··· MATERIAL FOR THIS TASK ···
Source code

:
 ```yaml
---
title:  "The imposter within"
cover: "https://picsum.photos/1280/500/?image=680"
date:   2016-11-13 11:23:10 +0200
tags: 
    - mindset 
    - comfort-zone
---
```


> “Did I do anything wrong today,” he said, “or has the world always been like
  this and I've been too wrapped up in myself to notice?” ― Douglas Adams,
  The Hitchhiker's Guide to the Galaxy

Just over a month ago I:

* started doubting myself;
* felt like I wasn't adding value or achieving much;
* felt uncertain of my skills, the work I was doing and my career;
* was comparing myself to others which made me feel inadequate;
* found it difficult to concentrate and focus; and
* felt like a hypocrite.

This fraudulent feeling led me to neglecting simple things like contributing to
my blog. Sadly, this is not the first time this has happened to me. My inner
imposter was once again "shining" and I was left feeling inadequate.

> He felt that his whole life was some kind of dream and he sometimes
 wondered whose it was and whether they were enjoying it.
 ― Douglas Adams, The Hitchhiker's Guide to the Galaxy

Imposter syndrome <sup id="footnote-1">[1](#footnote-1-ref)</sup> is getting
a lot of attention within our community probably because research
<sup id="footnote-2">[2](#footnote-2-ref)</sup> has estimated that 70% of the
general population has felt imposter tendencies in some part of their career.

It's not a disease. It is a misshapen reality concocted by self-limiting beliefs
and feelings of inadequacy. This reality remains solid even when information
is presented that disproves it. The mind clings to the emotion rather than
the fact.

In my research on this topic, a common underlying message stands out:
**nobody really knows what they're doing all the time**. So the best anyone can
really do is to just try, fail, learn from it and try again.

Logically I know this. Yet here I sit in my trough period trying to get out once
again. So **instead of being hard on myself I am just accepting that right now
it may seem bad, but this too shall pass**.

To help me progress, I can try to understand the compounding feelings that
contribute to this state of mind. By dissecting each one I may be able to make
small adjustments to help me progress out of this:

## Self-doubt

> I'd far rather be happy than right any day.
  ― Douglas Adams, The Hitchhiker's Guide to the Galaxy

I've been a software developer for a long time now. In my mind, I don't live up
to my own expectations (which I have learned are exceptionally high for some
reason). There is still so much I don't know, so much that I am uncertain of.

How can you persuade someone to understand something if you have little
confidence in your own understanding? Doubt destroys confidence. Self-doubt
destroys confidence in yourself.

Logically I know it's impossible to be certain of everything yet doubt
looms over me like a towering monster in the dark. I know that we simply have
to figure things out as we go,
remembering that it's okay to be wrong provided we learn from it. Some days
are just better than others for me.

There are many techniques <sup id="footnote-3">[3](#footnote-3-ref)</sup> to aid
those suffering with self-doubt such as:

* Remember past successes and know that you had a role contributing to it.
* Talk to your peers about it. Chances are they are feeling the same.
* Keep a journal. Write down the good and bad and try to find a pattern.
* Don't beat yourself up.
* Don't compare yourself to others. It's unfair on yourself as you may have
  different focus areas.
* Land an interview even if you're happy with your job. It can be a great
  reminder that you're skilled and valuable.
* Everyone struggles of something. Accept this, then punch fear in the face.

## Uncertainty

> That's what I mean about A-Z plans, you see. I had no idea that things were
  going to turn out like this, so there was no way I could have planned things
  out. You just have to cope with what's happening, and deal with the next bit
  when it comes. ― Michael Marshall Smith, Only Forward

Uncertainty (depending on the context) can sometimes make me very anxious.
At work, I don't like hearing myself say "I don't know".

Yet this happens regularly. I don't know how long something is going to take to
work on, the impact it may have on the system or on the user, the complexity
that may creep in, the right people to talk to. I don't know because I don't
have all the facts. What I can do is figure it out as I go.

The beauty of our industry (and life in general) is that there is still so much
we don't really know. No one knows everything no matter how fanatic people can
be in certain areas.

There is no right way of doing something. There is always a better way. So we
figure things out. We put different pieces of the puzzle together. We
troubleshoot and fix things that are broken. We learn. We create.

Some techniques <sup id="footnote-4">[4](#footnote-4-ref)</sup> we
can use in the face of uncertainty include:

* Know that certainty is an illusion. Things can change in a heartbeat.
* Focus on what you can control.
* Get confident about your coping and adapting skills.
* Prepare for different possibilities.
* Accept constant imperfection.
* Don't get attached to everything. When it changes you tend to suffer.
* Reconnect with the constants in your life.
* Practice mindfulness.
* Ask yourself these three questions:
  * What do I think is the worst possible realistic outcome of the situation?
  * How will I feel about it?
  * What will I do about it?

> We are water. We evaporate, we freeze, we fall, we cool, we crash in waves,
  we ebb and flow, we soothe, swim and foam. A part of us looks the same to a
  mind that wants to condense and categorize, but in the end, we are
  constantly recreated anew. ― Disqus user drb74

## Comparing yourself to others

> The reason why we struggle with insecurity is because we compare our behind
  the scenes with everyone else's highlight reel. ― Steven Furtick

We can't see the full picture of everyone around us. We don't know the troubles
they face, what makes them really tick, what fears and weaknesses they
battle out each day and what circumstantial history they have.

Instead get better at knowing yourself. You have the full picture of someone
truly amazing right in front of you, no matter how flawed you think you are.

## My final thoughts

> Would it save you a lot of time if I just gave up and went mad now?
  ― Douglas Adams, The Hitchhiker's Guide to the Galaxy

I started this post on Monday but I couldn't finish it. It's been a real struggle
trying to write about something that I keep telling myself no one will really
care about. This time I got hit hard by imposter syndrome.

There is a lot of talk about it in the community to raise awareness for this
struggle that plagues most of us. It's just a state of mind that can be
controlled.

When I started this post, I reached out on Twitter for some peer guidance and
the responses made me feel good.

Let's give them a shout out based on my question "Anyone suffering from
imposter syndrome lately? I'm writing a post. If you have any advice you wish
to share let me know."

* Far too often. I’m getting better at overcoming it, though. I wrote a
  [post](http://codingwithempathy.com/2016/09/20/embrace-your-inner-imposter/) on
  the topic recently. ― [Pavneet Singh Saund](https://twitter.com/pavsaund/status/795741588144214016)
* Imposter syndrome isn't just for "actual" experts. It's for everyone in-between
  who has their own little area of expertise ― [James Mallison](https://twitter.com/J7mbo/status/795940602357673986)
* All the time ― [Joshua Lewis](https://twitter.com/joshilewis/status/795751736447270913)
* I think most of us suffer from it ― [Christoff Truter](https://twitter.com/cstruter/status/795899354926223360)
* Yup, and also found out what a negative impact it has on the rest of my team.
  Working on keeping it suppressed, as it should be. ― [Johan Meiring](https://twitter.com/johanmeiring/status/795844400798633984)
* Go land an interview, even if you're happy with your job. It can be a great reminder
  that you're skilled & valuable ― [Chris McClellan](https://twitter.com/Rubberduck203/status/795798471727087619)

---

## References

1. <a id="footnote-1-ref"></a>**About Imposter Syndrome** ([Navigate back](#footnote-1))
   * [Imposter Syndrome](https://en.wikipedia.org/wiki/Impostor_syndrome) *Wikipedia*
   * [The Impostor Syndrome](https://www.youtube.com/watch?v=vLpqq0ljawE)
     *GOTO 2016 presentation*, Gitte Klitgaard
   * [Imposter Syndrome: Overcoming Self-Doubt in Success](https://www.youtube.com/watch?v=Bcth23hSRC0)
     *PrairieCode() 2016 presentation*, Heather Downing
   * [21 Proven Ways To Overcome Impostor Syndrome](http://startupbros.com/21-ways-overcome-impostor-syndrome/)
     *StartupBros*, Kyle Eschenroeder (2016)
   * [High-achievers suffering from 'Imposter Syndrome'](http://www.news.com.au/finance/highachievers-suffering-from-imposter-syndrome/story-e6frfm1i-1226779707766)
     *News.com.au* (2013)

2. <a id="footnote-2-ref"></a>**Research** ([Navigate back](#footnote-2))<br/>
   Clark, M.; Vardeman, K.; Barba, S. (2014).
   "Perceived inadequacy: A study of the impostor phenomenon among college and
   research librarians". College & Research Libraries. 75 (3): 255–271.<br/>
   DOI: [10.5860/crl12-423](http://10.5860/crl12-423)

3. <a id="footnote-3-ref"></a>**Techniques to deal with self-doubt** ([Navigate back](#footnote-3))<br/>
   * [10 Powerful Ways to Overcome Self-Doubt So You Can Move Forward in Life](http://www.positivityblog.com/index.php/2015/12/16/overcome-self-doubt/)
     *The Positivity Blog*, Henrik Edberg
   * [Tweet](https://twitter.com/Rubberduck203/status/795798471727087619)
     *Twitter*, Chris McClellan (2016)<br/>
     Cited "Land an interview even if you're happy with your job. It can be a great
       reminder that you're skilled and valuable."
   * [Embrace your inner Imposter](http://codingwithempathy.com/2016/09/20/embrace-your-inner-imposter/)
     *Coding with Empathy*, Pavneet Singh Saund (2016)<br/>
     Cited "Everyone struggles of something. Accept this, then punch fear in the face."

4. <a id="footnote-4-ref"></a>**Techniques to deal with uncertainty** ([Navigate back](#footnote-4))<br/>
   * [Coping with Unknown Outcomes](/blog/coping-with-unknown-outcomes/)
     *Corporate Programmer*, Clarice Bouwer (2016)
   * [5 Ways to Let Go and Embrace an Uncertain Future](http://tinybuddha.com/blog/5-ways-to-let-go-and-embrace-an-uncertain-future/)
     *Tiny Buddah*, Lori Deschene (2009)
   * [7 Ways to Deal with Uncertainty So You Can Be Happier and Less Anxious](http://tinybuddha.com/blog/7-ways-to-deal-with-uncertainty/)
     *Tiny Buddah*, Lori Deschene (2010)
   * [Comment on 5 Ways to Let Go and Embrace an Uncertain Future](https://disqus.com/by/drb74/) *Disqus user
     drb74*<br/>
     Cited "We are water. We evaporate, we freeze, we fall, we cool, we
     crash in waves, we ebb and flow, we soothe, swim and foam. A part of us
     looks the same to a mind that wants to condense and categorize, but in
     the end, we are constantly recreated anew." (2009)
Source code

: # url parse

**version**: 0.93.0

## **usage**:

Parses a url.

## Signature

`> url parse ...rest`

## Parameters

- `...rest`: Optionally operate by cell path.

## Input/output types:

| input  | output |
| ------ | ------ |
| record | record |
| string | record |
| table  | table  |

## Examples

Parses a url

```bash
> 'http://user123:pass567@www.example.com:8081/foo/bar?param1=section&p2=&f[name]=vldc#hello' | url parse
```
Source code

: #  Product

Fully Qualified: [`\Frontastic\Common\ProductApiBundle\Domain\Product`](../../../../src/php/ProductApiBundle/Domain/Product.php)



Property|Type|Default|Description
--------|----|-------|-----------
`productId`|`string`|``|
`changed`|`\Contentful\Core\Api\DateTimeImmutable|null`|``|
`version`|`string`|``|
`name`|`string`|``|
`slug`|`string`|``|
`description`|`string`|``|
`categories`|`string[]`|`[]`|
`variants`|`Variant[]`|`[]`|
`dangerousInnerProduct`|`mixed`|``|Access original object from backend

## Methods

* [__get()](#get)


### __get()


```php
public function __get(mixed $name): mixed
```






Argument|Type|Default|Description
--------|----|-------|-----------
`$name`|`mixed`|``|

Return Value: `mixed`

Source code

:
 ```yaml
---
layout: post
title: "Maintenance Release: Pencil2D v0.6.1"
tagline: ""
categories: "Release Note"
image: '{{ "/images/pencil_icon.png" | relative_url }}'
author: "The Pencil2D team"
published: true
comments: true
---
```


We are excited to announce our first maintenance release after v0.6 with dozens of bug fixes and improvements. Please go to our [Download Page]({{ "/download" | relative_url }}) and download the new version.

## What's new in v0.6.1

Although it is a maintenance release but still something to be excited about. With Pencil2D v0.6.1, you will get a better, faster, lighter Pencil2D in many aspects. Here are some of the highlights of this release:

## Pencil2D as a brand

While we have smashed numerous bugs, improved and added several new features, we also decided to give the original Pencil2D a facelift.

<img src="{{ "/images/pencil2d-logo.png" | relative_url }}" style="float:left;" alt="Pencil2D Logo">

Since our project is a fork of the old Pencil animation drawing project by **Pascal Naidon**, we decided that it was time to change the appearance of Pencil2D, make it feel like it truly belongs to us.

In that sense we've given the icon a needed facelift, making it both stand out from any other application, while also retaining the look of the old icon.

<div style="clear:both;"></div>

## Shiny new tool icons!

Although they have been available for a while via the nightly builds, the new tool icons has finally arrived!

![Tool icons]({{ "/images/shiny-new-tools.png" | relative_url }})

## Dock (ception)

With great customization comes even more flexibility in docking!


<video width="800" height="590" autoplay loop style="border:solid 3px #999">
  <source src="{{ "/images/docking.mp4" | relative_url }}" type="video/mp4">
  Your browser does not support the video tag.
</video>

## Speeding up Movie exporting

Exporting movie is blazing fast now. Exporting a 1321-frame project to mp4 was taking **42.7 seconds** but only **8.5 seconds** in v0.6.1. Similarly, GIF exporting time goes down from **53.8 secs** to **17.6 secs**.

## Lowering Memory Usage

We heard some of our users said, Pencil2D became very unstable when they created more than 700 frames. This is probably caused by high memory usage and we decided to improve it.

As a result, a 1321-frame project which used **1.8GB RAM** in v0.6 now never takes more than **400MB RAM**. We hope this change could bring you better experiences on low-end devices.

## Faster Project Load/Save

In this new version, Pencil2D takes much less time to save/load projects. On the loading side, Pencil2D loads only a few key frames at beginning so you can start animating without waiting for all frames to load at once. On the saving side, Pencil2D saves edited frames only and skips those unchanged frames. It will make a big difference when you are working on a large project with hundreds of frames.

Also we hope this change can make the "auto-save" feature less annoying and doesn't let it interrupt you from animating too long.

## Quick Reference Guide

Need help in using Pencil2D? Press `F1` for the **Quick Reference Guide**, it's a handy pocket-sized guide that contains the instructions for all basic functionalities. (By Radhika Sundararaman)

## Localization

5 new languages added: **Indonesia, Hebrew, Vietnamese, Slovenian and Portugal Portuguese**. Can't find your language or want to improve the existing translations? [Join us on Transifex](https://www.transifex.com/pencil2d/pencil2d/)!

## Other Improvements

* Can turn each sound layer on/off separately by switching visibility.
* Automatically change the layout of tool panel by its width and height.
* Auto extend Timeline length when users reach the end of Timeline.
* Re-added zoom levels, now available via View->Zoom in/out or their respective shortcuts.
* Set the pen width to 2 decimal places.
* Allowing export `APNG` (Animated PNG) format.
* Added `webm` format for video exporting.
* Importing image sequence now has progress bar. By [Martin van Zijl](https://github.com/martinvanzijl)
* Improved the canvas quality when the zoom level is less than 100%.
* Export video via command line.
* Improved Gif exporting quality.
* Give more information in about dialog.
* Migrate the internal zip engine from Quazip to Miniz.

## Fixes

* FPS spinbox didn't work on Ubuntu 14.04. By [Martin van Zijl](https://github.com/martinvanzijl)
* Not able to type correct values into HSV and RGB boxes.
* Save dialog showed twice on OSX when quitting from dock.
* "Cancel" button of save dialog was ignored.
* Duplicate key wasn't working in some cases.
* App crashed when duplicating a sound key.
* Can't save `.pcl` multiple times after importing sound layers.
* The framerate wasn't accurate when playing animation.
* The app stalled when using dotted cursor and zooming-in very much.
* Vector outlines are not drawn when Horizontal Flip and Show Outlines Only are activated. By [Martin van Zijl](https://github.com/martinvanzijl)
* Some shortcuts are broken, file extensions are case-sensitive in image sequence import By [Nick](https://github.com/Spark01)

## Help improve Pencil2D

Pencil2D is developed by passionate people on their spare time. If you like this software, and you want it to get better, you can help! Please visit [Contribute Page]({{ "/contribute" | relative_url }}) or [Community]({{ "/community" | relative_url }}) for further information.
···
• **TASK OBJECTIVE**: Above are records; repeat only the lines starting at the line with "care about. This" and ending at the line with "for everyone in-between", exactly as they appear, both included.

• **ANSWER TO THE PROBLEM**:
care about. This time I got hit hard by imposter syndrome.

There is a lot of talk about it in the community to raise awareness for this
struggle that plagues most of us. It's just a state of mind that can be
controlled.

When I started this post, I reached out on Twitter for some peer guidance and
the responses made me feel good.

Let's give them a shout out based on my question "Anyone suffering from
imposter syndrome lately? I'm writing a post. If you have any advice you wish
to share let me know."

* Far too often. I’m getting better at overcoming it, though. I wrote a
  [post](http://codingwithempathy.com/2016/09/20/embrace-your-inner-imposter/) on
  the topic recently. ― [Pavneet Singh Saund](https://twitter.com/pavsaund/status/795741588144214016)
* Imposter syndrome isn't just for "actual" experts. It's for everyone in-between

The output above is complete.